Comment 542 for bug 620074

Revision history for this message
In , kernel (kernel-linux-kernel-bugs) wrote :

@Yaroslav: Your misconception is that having swap disabled means that memory pages are never backed by disk blocks. That is simply not true. All it means is that *anonymous* pages cannot be backed by disk.

All Linux kernels launch processes from disk (via execve(2)) by memory-mapping the executable image on disk and then jumping to the entry point address in the mapped image. Since the entry point address is in a non-resident page, the CPU's attempt to fetch an instruction from it triggers a page fault, which the kernel then handles by loading the needed page (and usually several more) from disk.
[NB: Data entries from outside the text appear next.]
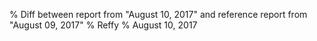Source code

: % Diff between report from "August 10, 2017" and reference report from "August 09, 2017"
% Reffy
% August 10, 2017

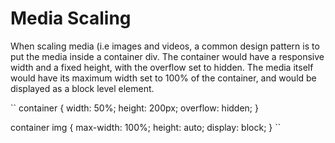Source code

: # Media Scaling

When scaling media (i.e images and videos, a common design pattern is to put the media inside a container div. The container would have a responsive width and a fixed height, with the overflow set to hidden. The media itself would have its maximum width set to 100% of the container, and would be displayed as a block level element.

``
container {
  width: 50%;
  height: 200px;
  overflow: hidden;
  }
  
container img {
  max-width: 100%;
  height: auto;
  display: block;
  }
``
When physical memory becomes scarce, the kernel has several tricks it may employ to attempt to free up memory. One of the first of these tricks is dropping cached blocks from the block layer and cached directory entries from the file system layer, which means that those blocks and dentries will have to be fetched from disk the next time they are accessed. One of the last tricks the kernel has is the OOM killer, which selects the "most offending" process and KILLs it in order to reclaim the memory it was using.

Somewhere in between those two tricks, the kernel has another trick it attempts for freeing up physical memory. It can force memory pages out to disk. If the system has swap enabled, the kernel may force anonymous pages (e.g., process heaps and stacks) out to disk. In all cases, however, the kernel may also choose to force memory-mapped pages out to disk. If those memory-mapped pages are read-only (such as is the case with executable images), then "forcing them out to disk" really just means dropping them from physical memory, since they can always be fetched back in later.
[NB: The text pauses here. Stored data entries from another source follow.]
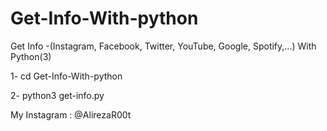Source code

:# Get-Info-With-python
Get Info -(Instagram, Facebook, Twitter, YouTube, Google, Spotify,...) With Python(3)
<p>1- cd Get-Info-With-python</p>
<p>2- python3 get-info.py</p>
<p>My Instagram : @AlirezaR00t </p>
So, what does this mean in the context of this bug? The process that's hitting the disk a lot (usually it's dirtying blocks, but maybe it's possible that this happens even if it's just reading blocks) causes RAM to fill up with disk blocks. The kernel starts attempting its tricks to free up physical memory. One of those tricks is dropping memory-mapped pages from RAM, since they can always be fetched back into RAM from disk later. Then you the user switch applications or click on a button in the GUI or try to log into an SSH session, and what happens? Page fault! The code for repainting the X11 window or handling the button click or spawning a login session is not resident in memory because it was forced out by the kernel. That code now must be refetched from disk to satisfy the page fault, but uh oh, the disk is VERY busy and has very long queue depths, so it will be a while before the needed pages can be fetched. And at the same time as those pages are being fetched, the kernel is evicting other memory-mapped pages from RAM, so the responsiveness problem is just going to persist until the pressure on RAM subsides.

Ideally, the kernel should not allow so many blocks to be dirtied that it has to resort to dropping memory-mapped pages from RAM. The dirty_ratio knob is supposed to control how much of RAM a process is allowed to fill with dirty blocks before it's forced to write them to disk itself (synchronously), but that does not appear to be working properly.